Como roteiro o filme funciona até a metade. Justamente até a cena supracitada. Depois, um destaque em demasia é dado a personagens secundários em prol da história, e essa acaba, não se perdendo, mas pendendo para a comédia. É mal feita a intercalação entre momentos tensos e leves. Ora forçados, ora gratuitos. A trilha sonora, marca registrada do primeiro filme, repetida de forma original no segundo, estragada no terceiro, acaba aqui também se tornando problemática, aparecendo nos momentos errados e dando um tom errado à cena. Nesse campo, era sabido que Michael Giacchino tentaria manter o estilo de John Williams, sobretudo na música tema. Porém, a obsessão de se fazer isso em todas as faixas acabou contaminando o produto final. Por falar em final, é o final do filme uma síntese de tudo isso; a falta de carisma e de credibilidade. Não confunda com realismo. Jurassic Park não tem obrigação em ser realista. Mas sim, em ser crível, com a ciência, com ele próprio e com o público. Assim terá solidez. Assim terá qualidade. E o final do longa foi tudo menos crível.
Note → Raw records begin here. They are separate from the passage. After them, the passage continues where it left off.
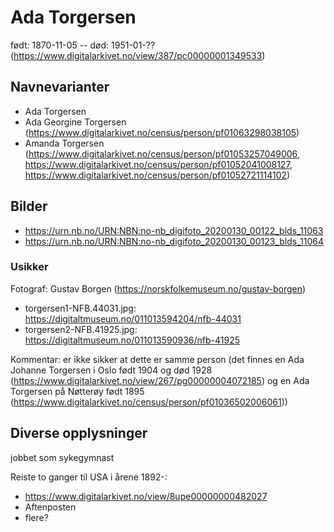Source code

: # Ada Torgersen

født: 1870-11-05 -- død: 1951-01-?? (https://www.digitalarkivet.no/view/387/pc00000001349533) 

## Navnevarianter
- Ada Torgersen
- Ada Georgine Torgersen (https://www.digitalarkivet.no/census/person/pf01063298038105)
- Amanda Torgersen (https://www.digitalarkivet.no/census/person/pf01053257049006, https://www.digitalarkivet.no/census/person/pf01052041008127, https://www.digitalarkivet.no/census/person/pf01052721114102)

## Bilder
- https://urn.nb.no/URN:NBN:no-nb_digifoto_20200130_00122_blds_11063
- https://urn.nb.no/URN:NBN:no-nb_digifoto_20200130_00123_blds_11064

### Usikker
Fotograf: Gustav Borgen (https://norskfolkemuseum.no/gustav-borgen)
- torgersen1-NFB.44031.jpg: https://digitaltmuseum.no/011013594204/nfb-44031
- torgersen2-NFB.41925.jpg: https://digitaltmuseum.no/011013590936/nfb-41925

Kommentar: er ikke sikker at dette er samme person (det finnes en Ada Johanne Torgersen i Oslo født 1904 og død 1928 (https://www.digitalarkivet.no/view/267/pg00000004072185) og en Ada Torgersen på Nøtterøy født 1895 (https://www.digitalarkivet.no/census/person/pf01036502006061))

## Diverse opplysninger
jobbet som sykegymnast

Reiste to ganger til USA i årene 1892-:
- https://www.digitalarkivet.no/view/8upe00000000482027
- Aftenposten
- flere?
Os efeitos especiais merecem um parágrafo especial. Faltou textura nos dinos. O efeito da computação gráfica ainda está longe da qualidade dos animatrônicos (robôs utilizados no primeiro longa). Basta colocar uma cena do Jurassic Park original ao lado deste atual para se aferir tamanha discrepância. E igual também pode ser observado no oposto: mesmo quando em cg, a qualidade dos animais fica extremamente distante daqueles de 1993. Mesmo assim, dada a complacência de Hollywood com os altos custos envolvidos em animatrônicos, bem como as vantagens da resolução da computação gráfica em 3d, hd e imax, Jurassic World pode sim ser considerado um forte competidor ao Oscar de efeitos visuais de 2016. Como elogio, deve-se ressaltar a fluidez dos movimentos e expressões dos dinos. Isto sim, um evidente e grande trabalho, deixando-os mais naturais, animais... deixando-os vivos.
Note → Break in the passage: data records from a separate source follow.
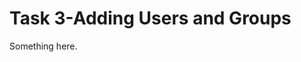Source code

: [title]: # (Task 3-Adding Users and Groups)
[tags]: # (XXX)
[priority]: # (1719)
# Task 3-Adding Users and Groups
Something here.
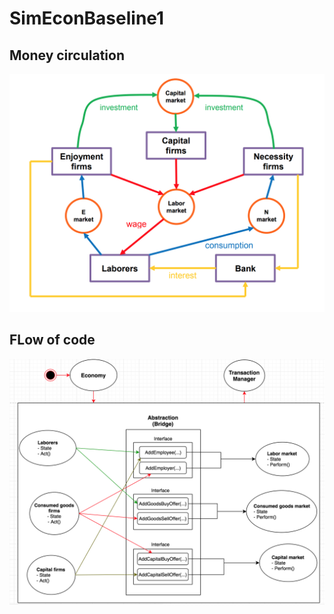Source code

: # SimEconBaseline1
## Money circulation
![Money circulation](https://github.com/minhduccm/SimEconBaseline1/blob/master/money_circulation.png)


## FLow of code
![Code flow](https://github.com/minhduccm/SimEconBaseline1/blob/master/simulation_code_flow_0.0.1.png)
Em suma, Jurassic World - e seu público - podem não ligar muito para essa crítica. E com razão. Simplesmente porque qualidade não é o principal foco da obra. Funcionalidade é o principal foco da obra. Assim como em demais enlatados de Hollywood. Uma diversão para família, amigos e público em geral, traduzida na direção inexperiente de Colin Trevorrow (apenas seu segundo filme para o cinema), assim escolhido mais por ser fã ardoroso da franquia e por fazer exatamente o solicitado pela Universal Pictures e Spielberg. Mesmo assim, pouco pôde fazer sobre um roteiro feito na medida para agradar a todos, mesmo que pague sérios preços por isso.

E esses preços virão a longo prazo... Pois Jurassic World escolheu um caminho que embora garante sucesso agora, tenderá a exigir mais do mesmo depois. E numa análise fria, essa é uma fórmula pouco funcional, uma vez que foi de forma fraca - embora passionalmente - trabalhada neste atual filme. Onde os resultados de bilheteria vieram mais pela novidade e pelo tema do que pela qualidade. No próximo longa, embora produtores falem da necessidade de se mudar para não cometer os erros do passado, o mesmo ainda estará presente, uma vez que é esse o novo âmago da franquia.

Desse modo, é fácil constatar que teremos sim um Jurassic Park 5. Porém, com um seríssimo risco de não contarmos mais com um 6.